Previously Heymann was the World Health Organization’s assistant director-general for Health Security and Environment, and representative of the director-general for polio eradication.
From 1998 to 2003, Heymann was Executive Director of the WHO Communicable Diseases Cluster, during which he headed the global response to SARS, and prior to that was director for the WHO programme on Emerging and other Communicable Diseases.
Earlier experiences at WHO include chief of research activities in the WHO global programme on AIDS. Before joining WHO, Heymann worked for 13 years as a medical epidemiologist in sub-Saharan Africa, on assignment from the US Centers for Disease Control and Prevention (CDC), where he participated in the first and second outbreaks of Ebola hemorrhagic fever, and supported ministries of health in research aimed at better control of malaria, measles, tuberculosis and other infectious diseases.
Prior to joining CDC, Heymann worked in India for two years as a medical epidemiologist in the WHO smallpox eradication programme.
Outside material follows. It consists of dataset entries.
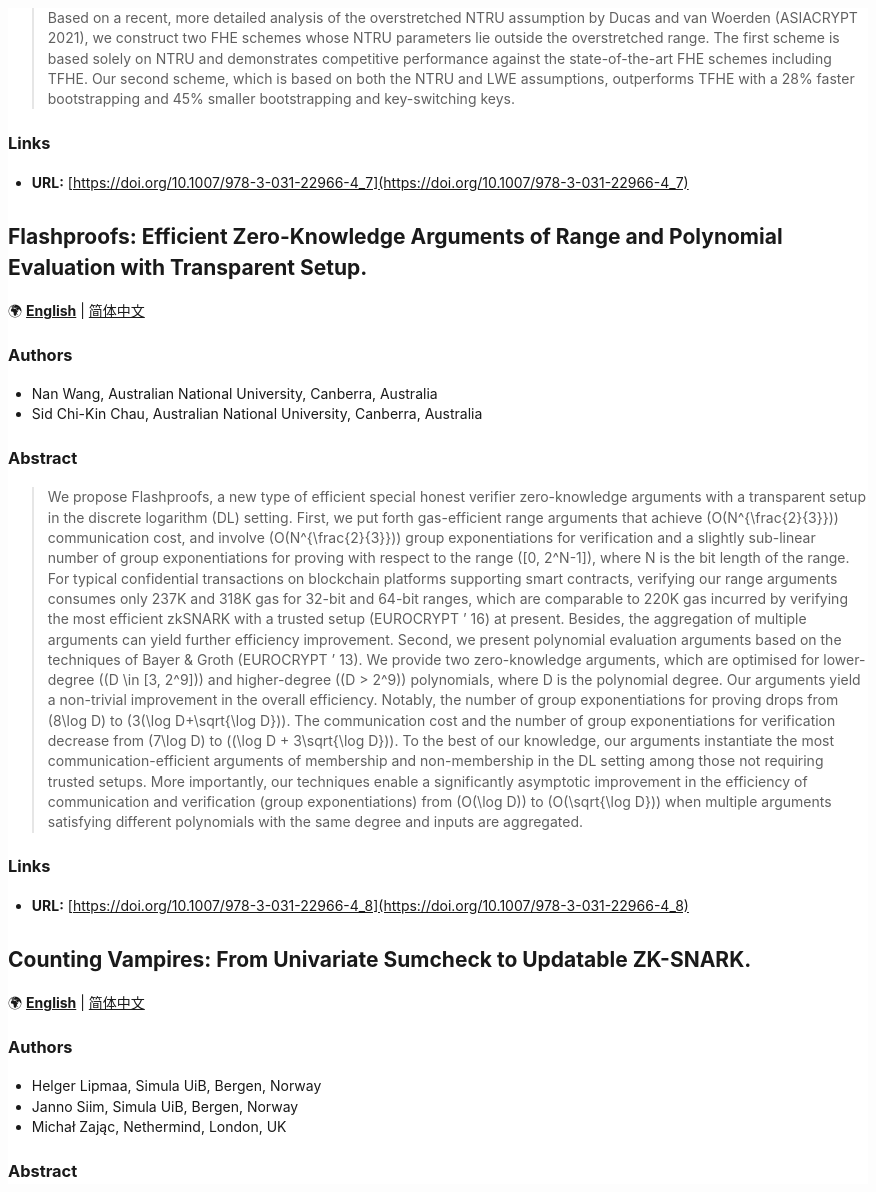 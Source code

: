> 
> Based on a recent, more detailed analysis of the overstretched NTRU assumption by Ducas and van Woerden (ASIACRYPT 2021), we construct two FHE schemes whose NTRU parameters lie outside the overstretched range. The first scheme is based solely on NTRU and demonstrates competitive performance against the state-of-the-art FHE schemes including TFHE. Our second scheme, which is based on both the NTRU and LWE assumptions, outperforms TFHE with a 28% faster bootstrapping and 45% smaller bootstrapping and key-switching keys.

### Links
- **URL:** [https://doi.org/10.1007/978-3-031-22966-4_7](https://doi.org/10.1007/978-3-031-22966-4_7)
## Flashproofs: Efficient Zero-Knowledge Arguments of Range and Polynomial Evaluation with Transparent Setup.
🌍 **[English](../../../docs/en/Asiacrypt/Asiacrypt[2022-2].md#flashproofs-efficient-zero-knowledge-arguments-of-range-and-polynomial-evaluation-with-transparent-setup)** | [简体中文](../../../docs/zh-CN/Asiacrypt/Asiacrypt[2022-2].md#flashproofs-efficient-zero-knowledge-arguments-of-range-and-polynomial-evaluation-with-transparent-setup)
### Authors
* Nan Wang, Australian National University, Canberra, Australia
* Sid Chi-Kin Chau, Australian National University, Canberra, Australia
### Abstract
> We propose Flashproofs, a new type of efficient special honest verifier zero-knowledge arguments with a transparent setup in the discrete logarithm (DL) setting. First, we put forth gas-efficient range arguments that achieve \(O(N^{\frac{2}{3}})\) communication cost, and involve \(O(N^{\frac{2}{3}})\) group exponentiations for verification and a slightly sub-linear number of group exponentiations for proving with respect to the range \([0, 2^N-1]\), where N is the bit length of the range. For typical confidential transactions on blockchain platforms supporting smart contracts, verifying our range arguments consumes only 237K and 318K gas for 32-bit and 64-bit ranges, which are comparable to 220K gas incurred by verifying the most efficient zkSNARK with a trusted setup (EUROCRYPT ’ 16) at present. Besides, the aggregation of multiple arguments can yield further efficiency improvement. Second, we present polynomial evaluation arguments based on the techniques of Bayer & Groth (EUROCRYPT ’ 13). We provide two zero-knowledge arguments, which are optimised for lower-degree (\(D \in [3, 2^9]\)) and higher-degree (\(D > 2^9\)) polynomials, where D is the polynomial degree. Our arguments yield a non-trivial improvement in the overall efficiency. Notably, the number of group exponentiations for proving drops from \(8\log D\) to \(3(\log D+\sqrt{\log D})\). The communication cost and the number of group exponentiations for verification decrease from \(7\log D\) to \((\log D + 3\sqrt{\log D})\). To the best of our knowledge, our arguments instantiate the most communication-efficient arguments of membership and non-membership in the DL setting among those not requiring trusted setups. More importantly, our techniques enable a significantly asymptotic improvement in the efficiency of communication and verification (group exponentiations) from \(O(\log D)\) to \(O(\sqrt{\log D})\) when multiple arguments satisfying different polynomials with the same degree and inputs are aggregated.

### Links
- **URL:** [https://doi.org/10.1007/978-3-031-22966-4_8](https://doi.org/10.1007/978-3-031-22966-4_8)
## Counting Vampires: From Univariate Sumcheck to Updatable ZK-SNARK.
🌍 **[English](../../../docs/en/Asiacrypt/Asiacrypt[2022-2].md#counting-vampires-from-univariate-sumcheck-to-updatable-zk-snark)** | [简体中文](../../../docs/zh-CN/Asiacrypt/Asiacrypt[2022-2].md#counting-vampires-from-univariate-sumcheck-to-updatable-zk-snark)
### Authors
* Helger Lipmaa, Simula UiB, Bergen, Norway
* Janno Siim, Simula UiB, Bergen, Norway
* Michał Zając, Nethermind, London, UK
### Abstract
He is an elected fellow of the Institute of Medicine of the National Academies (US) and the Academy of Medical Sciences (UK), and has been awarded several public health awards that have provided funding for the establishment of an on-going mentorship programme at the International Association of Public Health Institutes (IANPHI).
In 2009, Heymann was appointed an honorary Commander of the Most Excellent Order of the British Empire (CBE) for service to global public health.